• Task objective
Below are records; please give the number of their lines that contain the string "passwords", and only that number.

• Extracted material
───
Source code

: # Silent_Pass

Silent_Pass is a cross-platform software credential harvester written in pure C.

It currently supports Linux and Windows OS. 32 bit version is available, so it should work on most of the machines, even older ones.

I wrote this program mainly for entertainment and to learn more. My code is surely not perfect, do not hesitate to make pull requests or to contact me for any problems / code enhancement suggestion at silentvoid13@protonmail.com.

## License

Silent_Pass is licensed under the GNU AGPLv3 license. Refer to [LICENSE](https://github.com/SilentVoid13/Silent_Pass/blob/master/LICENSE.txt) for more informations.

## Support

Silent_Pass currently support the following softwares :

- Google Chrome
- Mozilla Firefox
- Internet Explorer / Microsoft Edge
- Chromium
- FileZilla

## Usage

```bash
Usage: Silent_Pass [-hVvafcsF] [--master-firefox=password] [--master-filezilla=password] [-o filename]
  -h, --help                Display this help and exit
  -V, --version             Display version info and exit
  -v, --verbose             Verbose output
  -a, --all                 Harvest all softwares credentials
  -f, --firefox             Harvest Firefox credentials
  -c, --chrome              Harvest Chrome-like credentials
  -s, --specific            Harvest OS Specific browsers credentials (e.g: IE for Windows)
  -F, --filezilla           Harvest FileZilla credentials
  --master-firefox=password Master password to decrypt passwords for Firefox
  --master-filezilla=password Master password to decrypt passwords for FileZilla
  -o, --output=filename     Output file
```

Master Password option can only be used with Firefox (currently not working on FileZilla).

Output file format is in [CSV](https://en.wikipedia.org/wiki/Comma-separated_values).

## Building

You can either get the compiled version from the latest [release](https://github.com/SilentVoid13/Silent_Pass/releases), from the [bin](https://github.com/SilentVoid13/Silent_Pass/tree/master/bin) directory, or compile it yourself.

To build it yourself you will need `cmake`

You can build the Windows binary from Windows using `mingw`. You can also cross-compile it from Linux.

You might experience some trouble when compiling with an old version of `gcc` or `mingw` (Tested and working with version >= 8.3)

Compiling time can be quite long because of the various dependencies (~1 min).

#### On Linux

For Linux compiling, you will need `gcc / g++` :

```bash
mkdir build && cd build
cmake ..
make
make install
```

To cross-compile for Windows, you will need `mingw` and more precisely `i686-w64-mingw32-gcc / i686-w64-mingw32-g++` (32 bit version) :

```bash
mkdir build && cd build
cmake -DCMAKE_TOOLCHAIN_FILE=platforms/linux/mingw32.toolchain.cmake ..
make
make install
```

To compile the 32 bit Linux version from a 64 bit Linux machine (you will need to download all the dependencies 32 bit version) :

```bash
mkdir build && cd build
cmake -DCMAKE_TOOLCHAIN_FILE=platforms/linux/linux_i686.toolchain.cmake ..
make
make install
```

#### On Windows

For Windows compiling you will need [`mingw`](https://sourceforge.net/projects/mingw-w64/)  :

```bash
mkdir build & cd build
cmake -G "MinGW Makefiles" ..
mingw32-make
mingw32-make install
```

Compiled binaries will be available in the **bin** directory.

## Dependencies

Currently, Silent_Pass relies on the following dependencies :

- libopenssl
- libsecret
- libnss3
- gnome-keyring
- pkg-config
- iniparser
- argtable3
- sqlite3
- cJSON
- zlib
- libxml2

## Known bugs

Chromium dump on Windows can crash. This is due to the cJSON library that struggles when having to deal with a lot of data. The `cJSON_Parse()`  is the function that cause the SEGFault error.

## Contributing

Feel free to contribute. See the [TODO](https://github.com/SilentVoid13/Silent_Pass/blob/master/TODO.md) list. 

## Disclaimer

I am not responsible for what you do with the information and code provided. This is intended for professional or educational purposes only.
───
• Response area
2